Over the course of his career, Mr. Jewison was nominated for seven Academy Awards – four as a producer of best picture nominees and three for best director, including two for Moonstruck – but didn’t win any. Still, in March, 1999, the Academy of Motion Picture Arts and Sciences bestowed on him one of the industry’s highest honours, the Irving G. Thalberg Memorial Award, whose other laureates included William Wyler, Cecil B. DeMille, Alfred Hitchcock, Ingmar Bergman, Billy Wilder, and Steven Spielberg. Introduced by Nicolas Cage, the male lead in Moonstruck, Mr. Jewison sauntered onto the stage of the Dorothy Chandler Pavilion to the theme of Fiddler’s If I Were a Rich Man, arms in the air and hips swivelling jauntily, like a prancing Cossack, as Hollywood royalty rose to their feet and applauded.

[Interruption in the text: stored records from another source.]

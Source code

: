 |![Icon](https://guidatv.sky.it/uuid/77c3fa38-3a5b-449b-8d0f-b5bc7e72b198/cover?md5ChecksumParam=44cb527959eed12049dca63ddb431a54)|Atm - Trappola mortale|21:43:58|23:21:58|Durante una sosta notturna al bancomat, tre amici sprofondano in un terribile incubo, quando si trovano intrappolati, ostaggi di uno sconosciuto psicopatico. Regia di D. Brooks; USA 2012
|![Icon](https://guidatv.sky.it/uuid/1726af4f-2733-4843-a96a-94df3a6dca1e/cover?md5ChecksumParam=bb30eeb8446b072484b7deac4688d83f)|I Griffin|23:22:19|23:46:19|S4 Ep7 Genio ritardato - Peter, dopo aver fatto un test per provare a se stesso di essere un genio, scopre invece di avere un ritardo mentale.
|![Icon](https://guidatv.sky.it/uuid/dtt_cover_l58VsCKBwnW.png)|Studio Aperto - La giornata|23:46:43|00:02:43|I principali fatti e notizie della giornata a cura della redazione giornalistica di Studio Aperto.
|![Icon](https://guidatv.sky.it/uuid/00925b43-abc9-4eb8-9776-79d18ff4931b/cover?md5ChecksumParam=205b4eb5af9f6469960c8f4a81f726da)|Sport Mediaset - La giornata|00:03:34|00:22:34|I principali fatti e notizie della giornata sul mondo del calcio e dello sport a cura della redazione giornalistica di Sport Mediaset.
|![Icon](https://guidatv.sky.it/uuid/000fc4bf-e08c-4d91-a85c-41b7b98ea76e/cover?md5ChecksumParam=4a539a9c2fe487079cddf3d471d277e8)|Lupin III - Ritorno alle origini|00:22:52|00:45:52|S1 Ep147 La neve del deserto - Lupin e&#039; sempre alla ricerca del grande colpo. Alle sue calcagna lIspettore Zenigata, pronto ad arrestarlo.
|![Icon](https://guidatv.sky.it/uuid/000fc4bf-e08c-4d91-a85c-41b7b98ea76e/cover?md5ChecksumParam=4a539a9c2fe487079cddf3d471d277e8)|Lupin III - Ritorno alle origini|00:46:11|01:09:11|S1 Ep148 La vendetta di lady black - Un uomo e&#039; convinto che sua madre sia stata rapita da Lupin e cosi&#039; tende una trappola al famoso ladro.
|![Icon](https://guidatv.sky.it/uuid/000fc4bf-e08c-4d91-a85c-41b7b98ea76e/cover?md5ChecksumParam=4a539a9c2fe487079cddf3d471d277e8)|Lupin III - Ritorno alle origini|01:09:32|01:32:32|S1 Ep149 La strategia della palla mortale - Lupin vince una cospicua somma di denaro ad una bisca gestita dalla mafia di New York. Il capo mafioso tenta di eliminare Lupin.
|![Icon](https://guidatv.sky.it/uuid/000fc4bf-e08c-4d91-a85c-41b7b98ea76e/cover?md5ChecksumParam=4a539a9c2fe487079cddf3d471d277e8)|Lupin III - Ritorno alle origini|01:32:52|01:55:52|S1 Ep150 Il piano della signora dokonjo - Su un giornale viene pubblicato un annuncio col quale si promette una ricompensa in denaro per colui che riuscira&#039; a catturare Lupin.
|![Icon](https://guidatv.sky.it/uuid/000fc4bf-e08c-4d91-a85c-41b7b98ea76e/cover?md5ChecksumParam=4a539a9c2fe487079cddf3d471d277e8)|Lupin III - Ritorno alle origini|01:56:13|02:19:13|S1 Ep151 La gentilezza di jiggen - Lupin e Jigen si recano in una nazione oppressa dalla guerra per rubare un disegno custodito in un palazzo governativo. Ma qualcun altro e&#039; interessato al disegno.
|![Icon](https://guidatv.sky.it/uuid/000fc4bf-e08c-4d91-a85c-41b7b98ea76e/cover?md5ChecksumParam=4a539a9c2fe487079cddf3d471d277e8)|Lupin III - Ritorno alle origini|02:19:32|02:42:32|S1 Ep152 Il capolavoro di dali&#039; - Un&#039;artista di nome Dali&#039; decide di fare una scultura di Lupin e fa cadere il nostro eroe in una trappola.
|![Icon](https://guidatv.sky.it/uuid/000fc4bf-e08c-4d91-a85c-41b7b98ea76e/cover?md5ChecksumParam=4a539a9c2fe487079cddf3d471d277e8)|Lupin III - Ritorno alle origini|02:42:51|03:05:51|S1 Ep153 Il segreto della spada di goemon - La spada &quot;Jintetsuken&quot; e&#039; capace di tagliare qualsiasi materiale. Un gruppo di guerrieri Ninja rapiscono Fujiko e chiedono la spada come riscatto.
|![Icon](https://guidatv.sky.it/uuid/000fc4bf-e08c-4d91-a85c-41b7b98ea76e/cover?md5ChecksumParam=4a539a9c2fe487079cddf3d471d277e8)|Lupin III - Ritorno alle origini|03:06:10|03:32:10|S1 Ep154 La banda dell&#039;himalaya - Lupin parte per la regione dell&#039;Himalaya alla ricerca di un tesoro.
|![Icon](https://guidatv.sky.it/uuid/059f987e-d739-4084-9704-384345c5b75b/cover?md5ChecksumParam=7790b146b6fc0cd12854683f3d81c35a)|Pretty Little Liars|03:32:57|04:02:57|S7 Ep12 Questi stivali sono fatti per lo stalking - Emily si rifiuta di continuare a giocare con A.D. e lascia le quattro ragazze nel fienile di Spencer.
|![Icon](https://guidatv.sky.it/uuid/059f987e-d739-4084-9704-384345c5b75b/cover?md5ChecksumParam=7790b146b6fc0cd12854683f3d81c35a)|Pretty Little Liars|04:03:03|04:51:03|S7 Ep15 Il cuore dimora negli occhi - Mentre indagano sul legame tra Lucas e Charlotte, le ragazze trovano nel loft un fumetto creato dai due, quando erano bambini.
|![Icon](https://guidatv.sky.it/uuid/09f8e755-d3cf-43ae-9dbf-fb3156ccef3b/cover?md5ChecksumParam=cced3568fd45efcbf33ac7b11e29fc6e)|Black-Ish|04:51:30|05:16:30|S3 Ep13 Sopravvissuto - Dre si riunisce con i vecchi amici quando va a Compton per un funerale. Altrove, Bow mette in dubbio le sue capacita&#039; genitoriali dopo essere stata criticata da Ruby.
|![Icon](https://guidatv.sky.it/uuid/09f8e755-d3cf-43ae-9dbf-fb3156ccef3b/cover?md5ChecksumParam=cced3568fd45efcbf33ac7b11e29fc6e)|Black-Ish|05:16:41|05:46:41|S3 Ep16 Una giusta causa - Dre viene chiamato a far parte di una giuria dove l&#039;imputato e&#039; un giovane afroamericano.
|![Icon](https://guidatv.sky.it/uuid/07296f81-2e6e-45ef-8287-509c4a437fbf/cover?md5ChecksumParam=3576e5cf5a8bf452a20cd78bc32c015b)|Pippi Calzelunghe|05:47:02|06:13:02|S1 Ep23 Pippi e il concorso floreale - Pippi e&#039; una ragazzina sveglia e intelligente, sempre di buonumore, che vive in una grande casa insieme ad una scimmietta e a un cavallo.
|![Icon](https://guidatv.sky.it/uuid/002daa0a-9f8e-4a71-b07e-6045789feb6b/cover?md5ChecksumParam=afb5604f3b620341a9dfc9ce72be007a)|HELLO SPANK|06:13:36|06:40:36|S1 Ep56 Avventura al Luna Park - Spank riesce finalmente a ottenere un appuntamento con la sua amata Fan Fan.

“My one real regret at winning this prize is that – you know, it’s not like the Nobel, or the Pulitzer – I mean, the Thalberg Award comes with no money attached!” he said, to laughter from the audience. “If it did, I would share it with the Canadian Film Centre and the AFI, where the next generation of filmmakers are preparing to entertain the world in the new millennium.”
His eyes grew misty. “My parting thought to all those young filmmakers is this: Just find some good stories. Never mind the gross, the top 10, the bottom 10, ‘What’s the rating?’, ‘What’s the demographic?’” The audience erupted in applause. “Just tell stories that move us to laughter and tears, and perhaps reveal a little truth about ourselves.”
“And as for myself,” – he looked out and smiled – “I hope to see you again next year!”
Editor’s note: This article has been updated to include Norman Jewison's Order of Canada investitures, and to clarify the number of Academy Award nominations he received.